Despite all of these advances for northern African Americans, Walker did not declare the coming of a new age of freedom and equality and he would not confirm the U.S. as a promising experiment in union and democracy. Certainly, Walker recognized that the United States was a young nation. Yet, his providential outlook did not envision a society that sat beyond a past of slavery and racist prejudice. Walker highlighted the deeply rooted nature of racist prejudice and he connected this directly to the institutions of the United States. The problematic idea of a Christian and masculine respectability shaped Walker’s view that slaves should rise against their masters, yet by framing slavery as a problem of history and politics, Walker highlighted the importance of conflict, and not pragmatic compromise, as the animating factor in political effort.

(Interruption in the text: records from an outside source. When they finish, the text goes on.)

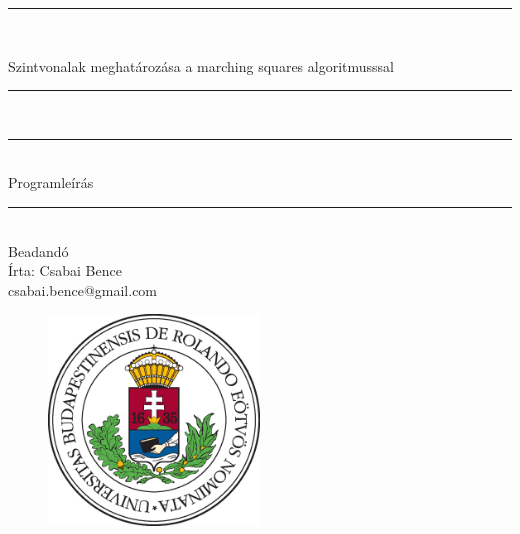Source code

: \documentclass[a4paper, 12pt]{article}
\numberwithin{equation}{section}          %
\numberwithin{figure}{subsection}
\begin{document}
\begin{titlepage}   
\begin{center}
\thispagestyle{empty}  

\vspace*{0.7cm}
\rule{\linewidth}{0.5mm} \\[3mm]
\vspace*{0.7cm}

{\LARGE Szintvonalak meghatározása a marching squares algoritmusssal}

\vspace*{0.7cm}
\rule{\linewidth}{0.5mm} \\[3mm]
\rule{\linewidth}{0.5mm} \\[3mm]



{\Large Programleírás\\}

\vspace*{0.7cm}
\rule{\linewidth}{0.5mm} \\[3mm]
  {\small Beadandó} \\[3mm]
  \vspace*{1cm}
{\footnotesize Írta: Csabai Bence} \\
{\tiny csabai.bence@gmail.com}

  \vspace*{1cm}

\begin{figure}[h!]
\begin{center}
\includegraphics[width=0.5\textwidth]{img/elte}
\end{center}
\end{figure}

\end{center}
\end{titlepage}
\end{document}
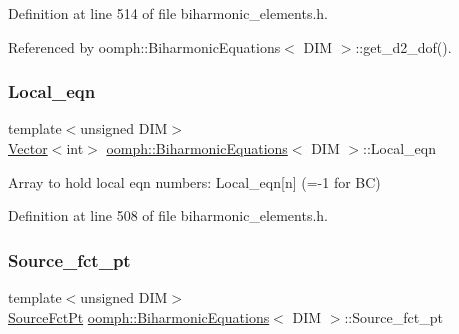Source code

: Definition at line 514 of file biharmonic\+\_\+elements.\+h.



Referenced by oomph\+::\+Biharmonic\+Equations$<$ D\+I\+M $>$\+::get\+\_\+d2\+\_\+dof().

\mbox{\label{classoomph_1_1BiharmonicEquations_aee9ddb4f76f29a946c524d0280b13747}} 
\subsubsection{\texorpdfstring{Local\+\_\+eqn}{Local\_eqn}}
{\footnotesize\ttfamily template$<$unsigned D\+IM$>$ \\
\hyperlink{classoomph_1_1Vector}{Vector}$<$int$>$ \hyperlink{classoomph_1_1BiharmonicEquations}{oomph\+::\+Biharmonic\+Equations}$<$ D\+IM $>$\+::Local\+\_\+eqn\hspace{0.3cm}{\ttfamily [protected]}}



Array to hold local eqn numbers\+: Local\+\_\+eqn\mbox{[}n\mbox{]} (=-\/1 for BC) 



Definition at line 508 of file biharmonic\+\_\+elements.\+h.

\mbox{\label{classoomph_1_1BiharmonicEquations_a2711ff2523edd383374fd7ff5692ae48}} 
\subsubsection{\texorpdfstring{Source\+\_\+fct\+\_\+pt}{Source\_fct\_pt}}
{\footnotesize\ttfamily template$<$unsigned D\+IM$>$ \\
\hyperlink{classoomph_1_1BiharmonicEquations_aafa48cd7bbc8ce4383224d1d2d0bfda3}{Source\+Fct\+Pt} \hyperlink{classoomph_1_1BiharmonicEquations}{oomph\+::\+Biharmonic\+Equations}$<$ D\+IM $>$\+::Source\+\_\+fct\+\_\+pt\hspace{0.3cm}{\ttfamily [protected]}}



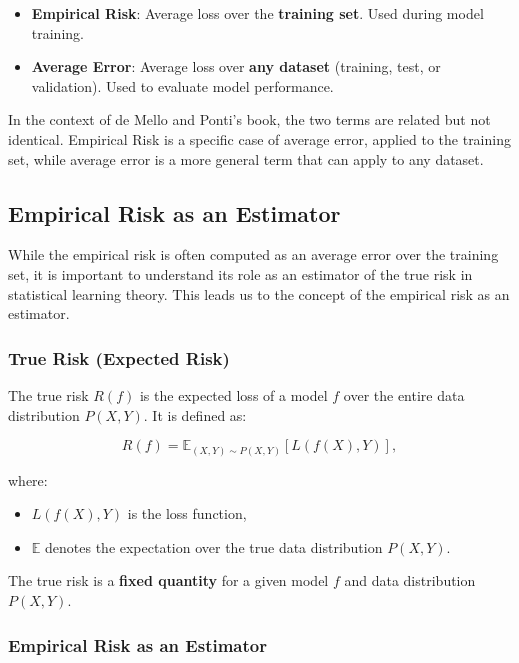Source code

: \begin{notechapter}
\begin{itemize}
    \item \textbf{Empirical Risk}: Average loss over the \textbf{training set}. Used during model training.
    \item \textbf{Average Error}: Average loss over \textbf{any dataset} (training, test, or validation). Used to evaluate model performance.
\end{itemize}

In the context of de Mello and Ponti's book, the two terms are related but not identical. Empirical Risk is a specific case of average error, applied to the training set, while average error is a more general term that can apply to any dataset.

\subsection{Empirical Risk as an Estimator}

While the empirical risk is often computed as an average error over the training set, it is important to understand its role as an estimator of the true risk in statistical learning theory. This leads us to the concept of the empirical risk as an estimator.

\subsubsection{True Risk (Expected Risk)}

The true risk \( R(f) \) is the expected loss of a model \( f \) over the entire data distribution \( P(X, Y) \). It is defined as:

\[
R(f) = \mathbb{E}_{(X,Y) \sim P(X,Y)}[L(f(X), Y)],
\]

where:
\begin{itemize}
    \item \( L(f(X), Y) \) is the loss function,
    \item \( \mathbb{E} \) denotes the expectation over the true data distribution \( P(X, Y) \).
\end{itemize}

The true risk is a \textbf{fixed quantity} for a given model \( f \) and data distribution \( P(X, Y) \).

\subsubsection{Empirical Risk as an Estimator}


\end{notechapter}
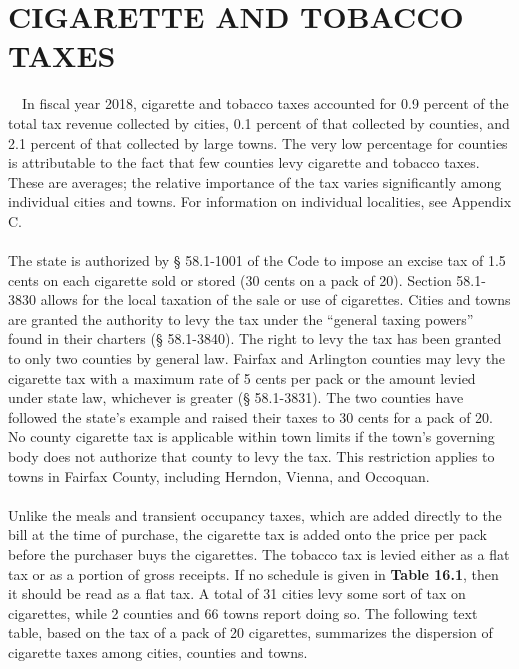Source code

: \documentclass[
]{book}
\begin{document}
\hypertarget{cigarette-and-tobacco-taxes}{%
\section{CIGARETTE AND TOBACCO TAXES}\label{cigarette-and-tobacco-taxes}}

~~In fiscal year 2018, cigarette and tobacco taxes accounted for 0.9 percent of the total tax revenue collected by cities, 0.1 percent of that collected by counties, and 2.1 percent of that collected by large towns. The very low percentage for counties is attributable to the fact that few counties levy cigarette and tobacco taxes. These are averages; the relative importance of the tax varies significantly among individual cities and towns. For information on individual localities, see Appendix C.\\
~\\
\hspace*{0.333em}\hspace*{0.333em}The state is authorized by § 58.1-1001 of the Code to impose an excise tax of 1.5 cents on each cigarette sold or stored (30 cents on a pack of 20). Section 58.1-3830 allows for the local taxation of the sale or use of cigarettes. Cities and towns are granted the authority to levy the tax under the ``general taxing powers'' found in their charters (§ 58.1-3840). The right to levy the tax has been granted to only two counties by general law. Fairfax and Arlington counties may levy the cigarette tax with a maximum rate of 5 cents per pack or the amount levied under state law, whichever is greater (§ 58.1-3831). The two counties have followed the state's example and raised their taxes to 30 cents for a pack of 20. No county cigarette tax is applicable within town limits if the town's governing body does not authorize that county to levy the tax. This restriction applies to towns in Fairfax County, including Herndon, Vienna, and Occoquan.\\
~\\
\hspace*{0.333em}\hspace*{0.333em}Unlike the meals and transient occupancy taxes, which are added directly to the bill at the time of purchase, the cigarette tax is added onto the price per pack before the purchaser buys the cigarettes. The tobacco tax is levied either as a flat tax or as a portion of gross receipts. If no schedule is given in \textbf{Table 16.1}, then it should be read as a flat tax. A total of 31 cities levy some sort of tax on cigarettes, while 2 counties and 66 towns report doing so. The following text table, based on the tax of a pack of 20 cigarettes, summarizes the dispersion of cigarette taxes among cities, counties and towns.
\end{document}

Walker emphasized transformation and he directly challenged the idea of peaceful change. He did mean to inflame as much as he meant to explain the difficulty of altering society. A newly free north could have provided Walker evidence to emphasize the possibility of eventual racial reconciliation. Instead, Walker insisted that the tenacity of slavery and the pervasiveness of racism reflected enduring problems of national ideology. These problems would not somehow sink away under their own immoral weight.
Scholars have debunked the historical idea that slavery began to disappear during the American Revolution mostly because slavery’s wrongfulness became self-evident. Certainly ideas mattered in the first phase of slavery’s abolition. Yet, almost fifty years after the colonial rebellion, Walker did not believe that simply bellowing first principles of human equality would convince most whites to end slavery or see blacks as equal.
Before concluding the third edition of his address with a hymn from the Psalms of David, Walker quoted the Declaration of Independence. He meant to demonstrate the right of African Americans to take freedom in direct fashion rather than argue that they deserved it. He repeated to America its own language of rebellion:
Hear your language further! ‘But when a long train of abuses and usurpation, pursuing invariably the same object, evinces a design to reduce them under absolute despotism, it is their right, it is their duty, to throw off such government, and to provide new guards for their future security.
Now that we have entered the month of February, the American public will no doubt be presented with a particular historical Martin Luther King, Jr., a person who dreamed that racism would fall away against the soft edge of national consensus. Yet, the American public will have to dig a bit to find a particular Martin Luther King, Jr. who questioned America’s colonial project in Vietnam, who demanded that America take in those refugees who were victims of America’s own violence overseas, who questioned the state’s commitment to economic justice, and who grew increasingly impatient, if not disillusioned, with the idea of consensus as an animating feature of civil rights activism. The American public will have to dig much, much deeper to hear the words of Walker, who framed his hope for the future in terms of a prophetic nightmare rather than a dream of solace. Today we should hear the echo of his Appeal; we should not make activism subservient to compromise.